_Work instruction_
Say how many lines below have "paid" in them, giving the number alone.

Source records
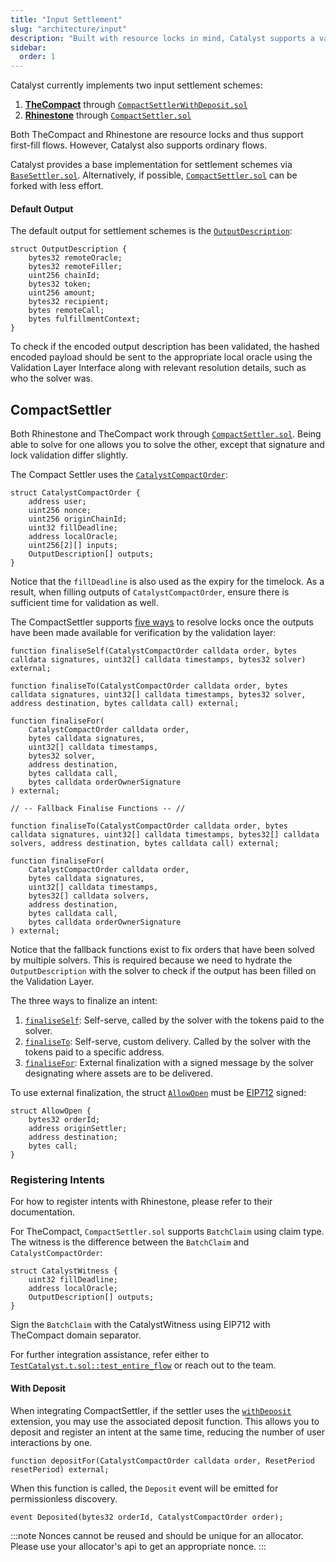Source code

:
 ```yaml
---
title: "Input Settlement"
slug: "architecture/input"
description: "Built with resource locks in mind, Catalyst supports a variety of input settlement schemes. TheCompact and Rhinestone both allow for first-fill flows and sponsored transactions, assuming the user has existing deposits."
sidebar:
  order: 1
---
```


Catalyst currently implements two input settlement schemes:
1. [**TheCompact**](https://github.com/Uniswap/the-compact) through [`CompactSettlerWithDeposit.sol`](https://github.com/catalystsystem/catalyst-intent/blob/main/src/settlers/compact/CompactSettlerWithDeposit.sol)
2. [**Rhinestone**](https://www.rhinestone.wtf) through [`CompactSettler.sol`](https://github.com/catalystsystem/catalyst-intent/blob/main/src/settlers/compact/CompactSettler.sol)

Both TheCompact and Rhinestone are resource locks and thus support first-fill flows. However, Catalyst also supports ordinary flows.

Catalyst provides a base implementation for settlement schemes via [`BaseSettler.sol`](https://github.com/catalystsystem/catalyst-intent/blob/main/src/settlers/BaseSettler.sol). Alternatively, if possible, [`CompactSettler.sol`](https://github.com/catalystsystem/catalyst-intent/blob/main/src/settlers/compact/CompactSettler.sol) can be forked with less effort.

#### Default Output
The default output for settlement schemes is the [`OutputDescription`](https://github.com/catalystsystem/catalyst-intent/blob/fcdbdc6a77734ddc56be0e5de737f324cbba670d/src/libs/OutputEncodingLib.sol#L4-L38):
```solidity
struct OutputDescription {
    bytes32 remoteOracle;
    bytes32 remoteFiller;
    uint256 chainId;
    bytes32 token;
    uint256 amount;
    bytes32 recipient;
    bytes remoteCall;
    bytes fulfillmentContext;
}
```
To check if the encoded output description has been validated, the hashed encoded payload should be sent to the appropriate local oracle using the Validation Layer Interface along with relevant resolution details, such as who the solver was.

## CompactSettler
Both Rhinestone and TheCompact work through [`CompactSettler.sol`](https://github.com/catalystsystem/catalyst-intent/blob/main/src/settlers/compact/CompactSettler.sol). Being able to solve for one allows you to solve the other, except that signature and lock validation differ slightly.

The Compact Settler uses the [`CatalystCompactOrder`](https://github.com/catalystsystem/catalyst-intent/blob/fcdbdc6a77734ddc56be0e5de737f324cbba670d/src/settlers/compact/TheCompactOrderType.sol#L6-L14):
```solidity
struct CatalystCompactOrder {
    address user;
    uint256 nonce;
    uint256 originChainId;
    uint32 fillDeadline;
    address localOracle;
    uint256[2][] inputs;
    OutputDescription[] outputs;
}
```
Notice that the `fillDeadline` is also used as the expiry for the timelock. As a result, when filling outputs of `CatalystCompactOrder`, ensure there is sufficient time for validation as well.

The CompactSettler supports [five ways](https://github.com/catalystsystem/catalyst-intent/blob/fcdbdc6a77734ddc56be0e5de737f324cbba670d/src/settlers/compact/CompactSettler.sol#L149-L265) to resolve locks once the outputs have been made available for verification by the validation layer:

```solidity
function finaliseSelf(CatalystCompactOrder calldata order, bytes calldata signatures, uint32[] calldata timestamps, bytes32 solver) external;

function finaliseTo(CatalystCompactOrder calldata order, bytes calldata signatures, uint32[] calldata timestamps, bytes32 solver, address destination, bytes calldata call) external;

function finaliseFor(
    CatalystCompactOrder calldata order,
    bytes calldata signatures,
    uint32[] calldata timestamps,
    bytes32 solver,
    address destination,
    bytes calldata call,
    bytes calldata orderOwnerSignature
) external;

// -- Fallback Finalise Functions -- //

function finaliseTo(CatalystCompactOrder calldata order, bytes calldata signatures, uint32[] calldata timestamps, bytes32[] calldata solvers, address destination, bytes calldata call) external;

function finaliseFor(
    CatalystCompactOrder calldata order,
    bytes calldata signatures,
    uint32[] calldata timestamps,
    bytes32[] calldata solvers,
    address destination,
    bytes calldata call,
    bytes calldata orderOwnerSignature
) external;
```

Notice that the fallback functions exist to fix orders that have been solved by multiple solvers. This is required because we need to hydrate the `OutputDescription` with the solver to check if the output has been filled on the Validation Layer.

The three ways to finalize an intent:
1. [`finaliseSelf`](https://github.com/catalystsystem/catalyst-intent/blob/fcdbdc6a77734ddc56be0e5de737f324cbba670d/src/settlers/compact/CompactSettler.sol#L149): Self-serve, called by the solver with the tokens paid to the solver. 
2. [`finaliseTo`](https://github.com/catalystsystem/catalyst-intent/blob/fcdbdc6a77734ddc56be0e5de737f324cbba670d/src/settlers/compact/CompactSettler.sol#L162): Self-serve, custom delivery. Called by the solver with the tokens paid to a specific address. 
3. [`finaliseFor`](https://github.com/catalystsystem/catalyst-intent/blob/fcdbdc6a77734ddc56be0e5de737f324cbba670d/src/settlers/compact/CompactSettler.sol#L188-L196): External finalization with a signed message by the solver designating where assets are to be delivered. 

To use external finalization, the struct [`AllowOpen`](https://github.com/catalystsystem/catalyst-intent/blob/main/src/settlers/types/AllowOpenType.sol) must be [EIP712](https://eips.ethereum.org/EIPS/eip-712) signed:
```solidity
struct AllowOpen {
    bytes32 orderId;
    address originSettler;
    address destination;
    bytes call;
}
```

### Registering Intents

For how to register intents with Rhinestone, please refer to their documentation.

For TheCompact, `CompactSettler.sol` supports `BatchClaim` using claim type. The witness is the difference between the `BatchClaim` and `CatalystCompactOrder`:

```solidity
struct CatalystWitness {
    uint32 fillDeadline;
    address localOracle;
    OutputDescription[] outputs;
}
```

Sign the `BatchClaim` with the CatalystWitness using EIP712 with TheCompact domain separator.

For further integration assistance, refer either to [`TestCatalyst.t.sol::test_entire_flow`](https://github.com/catalystsystem/catalyst-intent/blob/main/test/TestCatalyst.t.sol#L214) or reach out to the team.

#### With Deposit

When integrating CompactSettler, if the settler uses the [`withDeposit`](https://github.com/catalystsystem/catalyst-intent/blob/fcdbdc6a77734ddc56be0e5de737f324cbba670d/src/settlers/compact/CompactSettlerWithDeposit.sol#L44-L51) extension, you may use the associated deposit function. This allows you to deposit and register an intent at the same time, reducing the number of user interactions by one.

```solidity
function depositFor(CatalystCompactOrder calldata order, ResetPeriod resetPeriod) external;
```

When this function is called, the `Deposit` event will be emitted for permissionless discovery.
```solidity
event Deposited(bytes32 orderId, CatalystCompactOrder order);
```

:::note
Nonces cannot be reused and should be unique for an allocator. Please use your allocator's api to get an appropriate nonce.
:::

_Response to the exercise_
2